11

Assume that t,a,b are all double (IEEE Std 754) variables, and both values of a, b are NOT NaN (but may be Inf). After t = a - b, do I necessarily have a == b + t?

sarnold
  • 102,305
  • 22
  • 181
  • 238
updogliu
  • 6,066
  • 7
  • 37
  • 50
  • I believe the result of an underflow there would be undefined, and so would that of an overflow in the second expression, so no. If someone could confirm that, it'd be nice. – chris May 29 '12 at 00:52
  • Ah, I guess this kind of confirms that overflow is undefined for floating-point too: `As with any other arithmetic overflow, if the result does not fit in the space provided, the behavior is undefined.` – chris May 29 '12 at 00:58
  • 3
    In a C implementation conforming to IEEE 754, there is no UB for any floating point arithmetic. All results are strictly defined. – R.. GitHub STOP HELPING ICE May 29 '12 at 01:00
  • @R.., thanks. I don't have that particular version available and that text is what was in mine. – chris May 29 '12 at 01:02
  • 3
    If a=b=Inf then t=NaN and the second equation fails. You can probably find another example using negative zero. – Raymond Chen May 29 '12 at 01:06
  • C allows a lot (some would say *complete*, i.e. results can be completely meaningless) leeway in what floating point does in a non-IEEE-conforming implementation. In reality, most real-world implementations that people care about purport to conform to IEEE 754. The text governing normative behavior for C implementations aiming to support IEEE arithmetic is in Annex F of the C standard. – R.. GitHub STOP HELPING ICE May 29 '12 at 01:07
  • 2
    @RaymondChen: Negative zero is a great example too, but see my answer for some less obscure cases... – R.. GitHub STOP HELPING ICE May 29 '12 at 01:07

3 Answers3

26

Absolutely not. One obvious case is a=DBL_MAX, b=-DBL_MAX. Then t=INFINITY, so b+t is also INFINITY.

What may be more surprising is that there are cases where this happens without any overflow. Basically, they're all of the form where a-b is inexact. For example, if a is DBL_EPSILON/4 and b is -1, a-b is 1 (assuming default rounding mode), and a-b+b is then 0.

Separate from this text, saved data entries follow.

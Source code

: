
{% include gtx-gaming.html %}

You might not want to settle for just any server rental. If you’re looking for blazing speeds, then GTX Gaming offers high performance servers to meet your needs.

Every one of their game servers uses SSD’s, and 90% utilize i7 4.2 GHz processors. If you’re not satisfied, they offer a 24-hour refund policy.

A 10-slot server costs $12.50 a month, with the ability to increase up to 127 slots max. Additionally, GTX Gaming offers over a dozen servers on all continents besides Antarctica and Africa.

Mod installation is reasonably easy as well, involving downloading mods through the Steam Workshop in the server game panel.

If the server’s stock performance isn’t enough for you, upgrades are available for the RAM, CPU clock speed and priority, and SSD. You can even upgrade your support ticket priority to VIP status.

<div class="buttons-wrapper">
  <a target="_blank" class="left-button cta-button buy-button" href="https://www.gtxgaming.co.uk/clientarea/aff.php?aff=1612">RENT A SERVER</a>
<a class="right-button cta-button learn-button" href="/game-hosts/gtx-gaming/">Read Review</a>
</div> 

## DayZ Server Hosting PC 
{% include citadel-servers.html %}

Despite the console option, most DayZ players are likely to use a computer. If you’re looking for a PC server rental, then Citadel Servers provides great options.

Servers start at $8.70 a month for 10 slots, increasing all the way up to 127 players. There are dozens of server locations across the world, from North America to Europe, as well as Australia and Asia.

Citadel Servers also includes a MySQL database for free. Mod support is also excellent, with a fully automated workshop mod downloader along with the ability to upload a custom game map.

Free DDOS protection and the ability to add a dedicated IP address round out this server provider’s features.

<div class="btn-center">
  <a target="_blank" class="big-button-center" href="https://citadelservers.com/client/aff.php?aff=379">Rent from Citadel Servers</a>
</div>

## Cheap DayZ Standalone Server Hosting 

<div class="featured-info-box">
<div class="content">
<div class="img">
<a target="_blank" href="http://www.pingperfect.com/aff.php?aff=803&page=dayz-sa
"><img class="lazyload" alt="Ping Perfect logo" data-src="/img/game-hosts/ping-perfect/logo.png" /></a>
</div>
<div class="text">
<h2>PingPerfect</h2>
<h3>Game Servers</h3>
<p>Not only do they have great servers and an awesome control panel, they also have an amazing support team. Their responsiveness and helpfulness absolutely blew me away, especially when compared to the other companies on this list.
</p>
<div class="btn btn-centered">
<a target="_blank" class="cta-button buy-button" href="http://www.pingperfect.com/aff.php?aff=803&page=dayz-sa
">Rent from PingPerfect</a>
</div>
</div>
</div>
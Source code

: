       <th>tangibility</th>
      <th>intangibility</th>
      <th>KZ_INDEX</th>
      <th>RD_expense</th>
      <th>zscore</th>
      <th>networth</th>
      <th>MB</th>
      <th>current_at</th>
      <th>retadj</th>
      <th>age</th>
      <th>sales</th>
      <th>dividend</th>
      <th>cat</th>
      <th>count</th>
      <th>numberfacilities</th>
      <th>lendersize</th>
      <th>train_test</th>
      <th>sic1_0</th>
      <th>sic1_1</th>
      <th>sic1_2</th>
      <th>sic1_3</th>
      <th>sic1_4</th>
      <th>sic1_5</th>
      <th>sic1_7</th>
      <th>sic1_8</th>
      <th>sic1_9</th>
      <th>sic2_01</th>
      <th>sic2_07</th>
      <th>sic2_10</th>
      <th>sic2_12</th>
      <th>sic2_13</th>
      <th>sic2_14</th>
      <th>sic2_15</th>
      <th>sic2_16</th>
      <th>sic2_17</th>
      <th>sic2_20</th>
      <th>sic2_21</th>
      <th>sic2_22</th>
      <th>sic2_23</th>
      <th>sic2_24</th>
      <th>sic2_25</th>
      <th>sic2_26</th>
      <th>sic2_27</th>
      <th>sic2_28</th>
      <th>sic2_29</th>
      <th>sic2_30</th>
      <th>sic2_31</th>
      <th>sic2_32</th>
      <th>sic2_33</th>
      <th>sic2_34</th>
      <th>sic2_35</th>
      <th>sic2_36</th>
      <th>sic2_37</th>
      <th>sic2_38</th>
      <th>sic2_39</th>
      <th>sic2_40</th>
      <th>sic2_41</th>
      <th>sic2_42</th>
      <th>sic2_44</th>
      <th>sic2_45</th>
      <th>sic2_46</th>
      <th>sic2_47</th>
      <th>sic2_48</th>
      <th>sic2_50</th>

The reason I mention this second example is that this is the canonical way of forcing rounding to a particular precision in IEEE arithmetic. For instance, if you have a number in the range [0,1) and want to force rounding it to 4 bits of precision, you would add and then subtract 0x1p49.

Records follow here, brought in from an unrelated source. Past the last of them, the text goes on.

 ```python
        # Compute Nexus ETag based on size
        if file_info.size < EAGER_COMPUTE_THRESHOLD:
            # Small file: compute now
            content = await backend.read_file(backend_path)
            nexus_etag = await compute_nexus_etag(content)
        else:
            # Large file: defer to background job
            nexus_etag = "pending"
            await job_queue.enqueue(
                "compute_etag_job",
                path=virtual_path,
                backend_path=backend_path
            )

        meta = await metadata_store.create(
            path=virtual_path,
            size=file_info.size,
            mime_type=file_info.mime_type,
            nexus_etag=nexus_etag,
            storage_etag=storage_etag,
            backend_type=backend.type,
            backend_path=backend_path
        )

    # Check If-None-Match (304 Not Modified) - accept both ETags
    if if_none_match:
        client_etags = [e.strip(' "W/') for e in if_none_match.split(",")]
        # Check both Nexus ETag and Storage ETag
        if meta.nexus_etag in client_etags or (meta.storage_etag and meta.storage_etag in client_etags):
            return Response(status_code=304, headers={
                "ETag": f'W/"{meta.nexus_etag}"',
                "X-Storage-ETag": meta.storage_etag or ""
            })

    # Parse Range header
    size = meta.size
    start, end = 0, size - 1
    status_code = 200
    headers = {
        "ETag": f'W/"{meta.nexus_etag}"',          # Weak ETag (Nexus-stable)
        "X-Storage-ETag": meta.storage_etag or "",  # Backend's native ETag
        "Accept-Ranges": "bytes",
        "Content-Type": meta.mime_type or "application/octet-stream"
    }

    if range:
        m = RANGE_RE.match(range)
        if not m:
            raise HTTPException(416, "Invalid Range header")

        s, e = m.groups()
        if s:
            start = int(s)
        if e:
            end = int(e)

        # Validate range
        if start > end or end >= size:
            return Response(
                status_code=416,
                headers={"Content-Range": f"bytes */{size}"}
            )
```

R.. GitHub STOP HELPING ICE
  • 208,859
  • 35
  • 376
  • 711
  • 1
    The 2nd example is great as it doesn't incur Inf nor NaN. Thanks a lot. – updogliu May 29 '12 at 01:50
  • 1
    You might want to clarify the `0x1p49` constant, the last time I looked hex digits ran from 0 to F ;) – MSalters May 29 '12 at 08:22
  • 8
    @MSalters: "0x1p49" is hexadecimal floating-point, as defined in the C standard. The format is "0x" "p" , where is a hexadecimal numeral, optionally including a period, and is a decimal numeral, optionally including a sign. The base for the exponent is two, so 0x1p49 is 2**49. 0x1p-4 would be 1/16, and 0x1.23p8 would be (1 + 2/16 + 3/256) * 2**8 = 291. Hexadecimal floating-point provides a format that is easy for humans and compilers to convert to and from binary floating-point encodings without rounding issues. – Eric Postpischil May 29 '12 at 12:46
1

In the process of doing the first operation, bits could have been lost off the low end of the result. So one question is, will the second operation exactly reproduce those losses? I haven't fully thought that out.

But, of course, the first operation could have overflowed to +/-infinity, rendering the second compare unequal.

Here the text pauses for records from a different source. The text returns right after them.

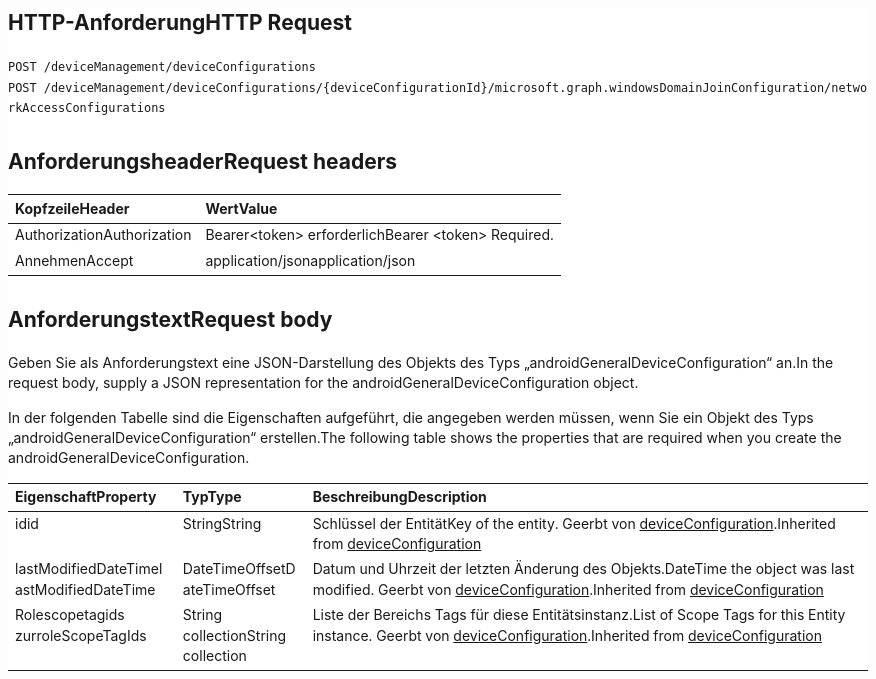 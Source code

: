 ## <a name="http-request"></a><span data-ttu-id="6bdb6-118">HTTP-Anforderung</span><span class="sxs-lookup"><span data-stu-id="6bdb6-118">HTTP Request</span></span>

``` http
POST /deviceManagement/deviceConfigurations
POST /deviceManagement/deviceConfigurations/{deviceConfigurationId}/microsoft.graph.windowsDomainJoinConfiguration/networkAccessConfigurations
```

## <a name="request-headers"></a><span data-ttu-id="6bdb6-119">Anforderungsheader</span><span class="sxs-lookup"><span data-stu-id="6bdb6-119">Request headers</span></span>
|<span data-ttu-id="6bdb6-120">Kopfzeile</span><span class="sxs-lookup"><span data-stu-id="6bdb6-120">Header</span></span>|<span data-ttu-id="6bdb6-121">Wert</span><span class="sxs-lookup"><span data-stu-id="6bdb6-121">Value</span></span>|
|:---|:---|
|<span data-ttu-id="6bdb6-122">Authorization</span><span class="sxs-lookup"><span data-stu-id="6bdb6-122">Authorization</span></span>|<span data-ttu-id="6bdb6-123">Bearer&lt;token&gt; erforderlich</span><span class="sxs-lookup"><span data-stu-id="6bdb6-123">Bearer &lt;token&gt; Required.</span></span>|
|<span data-ttu-id="6bdb6-124">Annehmen</span><span class="sxs-lookup"><span data-stu-id="6bdb6-124">Accept</span></span>|<span data-ttu-id="6bdb6-125">application/json</span><span class="sxs-lookup"><span data-stu-id="6bdb6-125">application/json</span></span>|

## <a name="request-body"></a><span data-ttu-id="6bdb6-126">Anforderungstext</span><span class="sxs-lookup"><span data-stu-id="6bdb6-126">Request body</span></span>
<span data-ttu-id="6bdb6-127">Geben Sie als Anforderungstext eine JSON-Darstellung des Objekts des Typs „androidGeneralDeviceConfiguration“ an.</span><span class="sxs-lookup"><span data-stu-id="6bdb6-127">In the request body, supply a JSON representation for the androidGeneralDeviceConfiguration object.</span></span>

<span data-ttu-id="6bdb6-128">In der folgenden Tabelle sind die Eigenschaften aufgeführt, die angegeben werden müssen, wenn Sie ein Objekt des Typs „androidGeneralDeviceConfiguration“ erstellen.</span><span class="sxs-lookup"><span data-stu-id="6bdb6-128">The following table shows the properties that are required when you create the androidGeneralDeviceConfiguration.</span></span>

|<span data-ttu-id="6bdb6-129">Eigenschaft</span><span class="sxs-lookup"><span data-stu-id="6bdb6-129">Property</span></span>|<span data-ttu-id="6bdb6-130">Typ</span><span class="sxs-lookup"><span data-stu-id="6bdb6-130">Type</span></span>|<span data-ttu-id="6bdb6-131">Beschreibung</span><span class="sxs-lookup"><span data-stu-id="6bdb6-131">Description</span></span>|
|:---|:---|:---|
|<span data-ttu-id="6bdb6-132">id</span><span class="sxs-lookup"><span data-stu-id="6bdb6-132">id</span></span>|<span data-ttu-id="6bdb6-133">String</span><span class="sxs-lookup"><span data-stu-id="6bdb6-133">String</span></span>|<span data-ttu-id="6bdb6-134">Schlüssel der Entität</span><span class="sxs-lookup"><span data-stu-id="6bdb6-134">Key of the entity.</span></span> <span data-ttu-id="6bdb6-135">Geerbt von [deviceConfiguration](../resources/intune-deviceconfig-deviceconfiguration.md).</span><span class="sxs-lookup"><span data-stu-id="6bdb6-135">Inherited from [deviceConfiguration](../resources/intune-deviceconfig-deviceconfiguration.md)</span></span>|
|<span data-ttu-id="6bdb6-136">lastModifiedDateTime</span><span class="sxs-lookup"><span data-stu-id="6bdb6-136">lastModifiedDateTime</span></span>|<span data-ttu-id="6bdb6-137">DateTimeOffset</span><span class="sxs-lookup"><span data-stu-id="6bdb6-137">DateTimeOffset</span></span>|<span data-ttu-id="6bdb6-138">Datum und Uhrzeit der letzten Änderung des Objekts.</span><span class="sxs-lookup"><span data-stu-id="6bdb6-138">DateTime the object was last modified.</span></span> <span data-ttu-id="6bdb6-139">Geerbt von [deviceConfiguration](../resources/intune-deviceconfig-deviceconfiguration.md).</span><span class="sxs-lookup"><span data-stu-id="6bdb6-139">Inherited from [deviceConfiguration](../resources/intune-deviceconfig-deviceconfiguration.md)</span></span>|
|<span data-ttu-id="6bdb6-140">Rolescopetagids zur</span><span class="sxs-lookup"><span data-stu-id="6bdb6-140">roleScopeTagIds</span></span>|<span data-ttu-id="6bdb6-141">String collection</span><span class="sxs-lookup"><span data-stu-id="6bdb6-141">String collection</span></span>|<span data-ttu-id="6bdb6-142">Liste der Bereichs Tags für diese Entitätsinstanz.</span><span class="sxs-lookup"><span data-stu-id="6bdb6-142">List of Scope Tags for this Entity instance.</span></span> <span data-ttu-id="6bdb6-143">Geerbt von [deviceConfiguration](../resources/intune-deviceconfig-deviceconfiguration.md).</span><span class="sxs-lookup"><span data-stu-id="6bdb6-143">Inherited from [deviceConfiguration](../resources/intune-deviceconfig-deviceconfiguration.md)</span></span>| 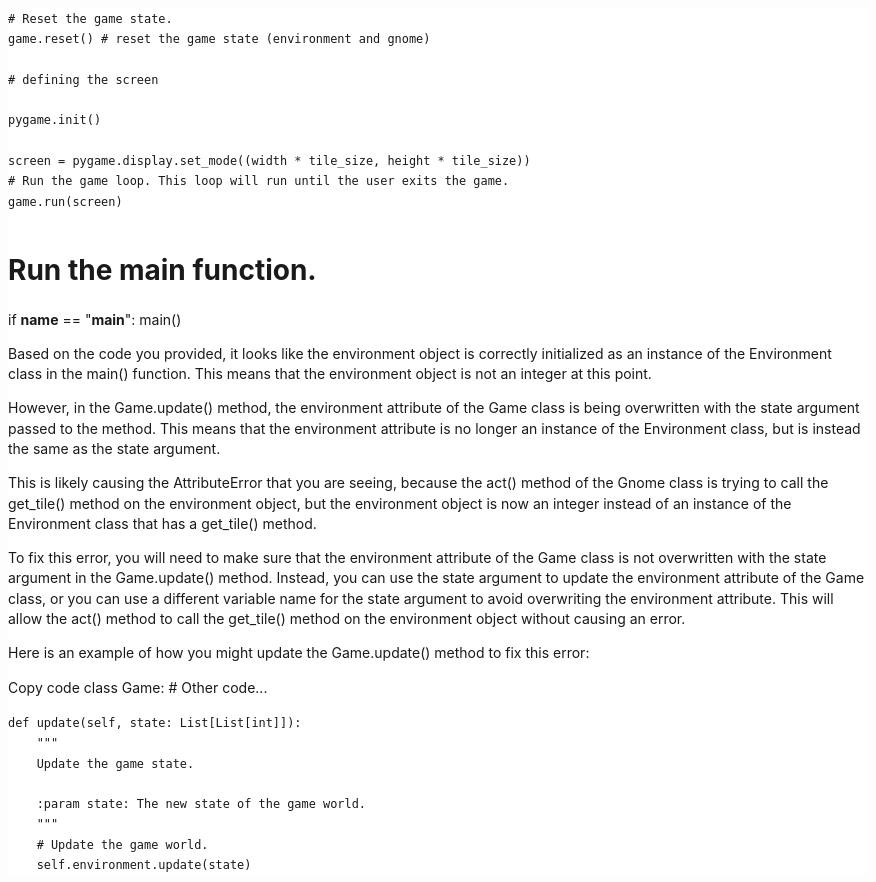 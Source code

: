     # Reset the game state.
    game.reset() # reset the game state (environment and gnome)

    # defining the screen

    pygame.init()

    screen = pygame.display.set_mode((width * tile_size, height * tile_size))
    # Run the game loop. This loop will run until the user exits the game.
    game.run(screen)


# Run the main function.
if __name__ == "__main__":
    main()

Based on the code you provided, it looks like the environment object is correctly initialized as an instance of the Environment class in the main() function. This means that the environment object is not an integer at this point.

However, in the Game.update() method, the environment attribute of the Game class is being overwritten with the state argument passed to the method. This means that the environment attribute is no longer an instance of the Environment class, but is instead the same as the state argument.

This is likely causing the AttributeError that you are seeing, because the act() method of the Gnome class is trying to call the get_tile() method on the environment object, but the environment object is now an integer instead of an instance of the Environment class that has a get_tile() method.

To fix this error, you will need to make sure that the environment attribute of the Game class is not overwritten with the state argument in the Game.update() method. Instead, you can use the state argument to update the environment attribute of the Game class, or you can use a different variable name for the state argument to avoid overwriting the environment attribute. This will allow the act() method to call the get_tile() method on the environment object without causing an error.

Here is an example of how you might update the Game.update() method to fix this error:

Copy code
class Game:
    # Other code...

    def update(self, state: List[List[int]]):
        """
        Update the game state.

        :param state: The new state of the game world.
        """
        # Update the game world.
        self.environment.update(state)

(And, of course, in the general case using == for floating-point values is almost always a bug.)

Hot Licks
  • 47,103
  • 17
  • 93
  • 151
  • 1
    Just by a counting argument, the second operation can't bring back what was lost. If it could, you'd be storing more bits of information in `t` than the number of bits in `t`... – R.. GitHub STOP HELPING ICE May 29 '12 at 01:23
  • @R -- Yes. Intuitively one knows that it won't work, because of what you say, but finding examples is better "proof" than appealing to an esoteric rule, no matter how valid. – Hot Licks May 29 '12 at 01:25
-3

You are not guaranteed anything when using floats. If the exponent is different for both numbers, the result of an arithmetic operation may not be completely representable in a float.

Consider this code:

float a = 0.003f;
float b = 10000000.0f;
float t = a - b;
float x = b + t;

Running on Visual Studio 2010, you get t==-10000000.0f, and therefore x==0.

You should never use equality when comparing floats. Instead compare the absolute value of the difference between both values and an epsilon value small enough for your precision needs.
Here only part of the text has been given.